Extracted data Start Marker

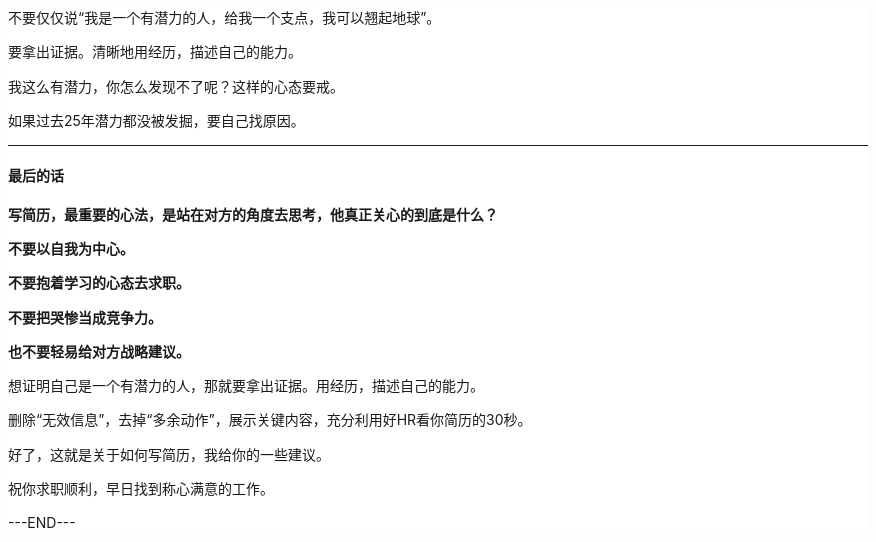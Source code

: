 不要仅仅说“我是一个有潜力的人，给我一个支点，我可以翘起地球”。

要拿出证据。清晰地用经历，描述自己的能力。

我这么有潜力，你怎么发现不了呢？这样的心态要戒。

如果过去25年潜力都没被发掘，要自己找原因。

* * *

#### 最后的话

**写简历，最重要的心法，是站在对方的角度去思考，他真正关心的到底是什么？**

**不要以自我为中心。**

**不要抱着学习的心态去求职。**

**不要把哭惨当成竞争力。**

**也不要轻易给对方战略建议。**

想证明自己是一个有潜力的人，那就要拿出证据。用经历，描述自己的能力。

删除“无效信息”，去掉“多余动作”，展示关键内容，充分利用好HR看你简历的30秒。

好了，这就是关于如何写简历，我给你的一些建议。

祝你求职顺利，早日找到称心满意的工作。

\---END---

Extracted data End Marker

Your instructions: A word-for-word copy of the entries is needed, with no pictures in it.

The answer:
Source code

: 不要仅仅说“我是一个有潜力的人，给我一个支点，我可以翘起地球”。

要拿出证据。清晰地用经历，描述自己的能力。

我这么有潜力，你怎么发现不了呢？这样的心态要戒。

如果过去25年潜力都没被发掘，要自己找原因。

* * *

#### 最后的话

**写简历，最重要的心法，是站在对方的角度去思考，他真正关心的到底是什么？**

**不要以自我为中心。**

**不要抱着学习的心态去求职。**

**不要把哭惨当成竞争力。**

**也不要轻易给对方战略建议。**

想证明自己是一个有潜力的人，那就要拿出证据。用经历，描述自己的能力。

删除“无效信息”，去掉“多余动作”，展示关键内容，充分利用好HR看你简历的30秒。

好了，这就是关于如何写简历，我给你的一些建议。

祝你求职顺利，早日找到称心满意的工作。

\---END---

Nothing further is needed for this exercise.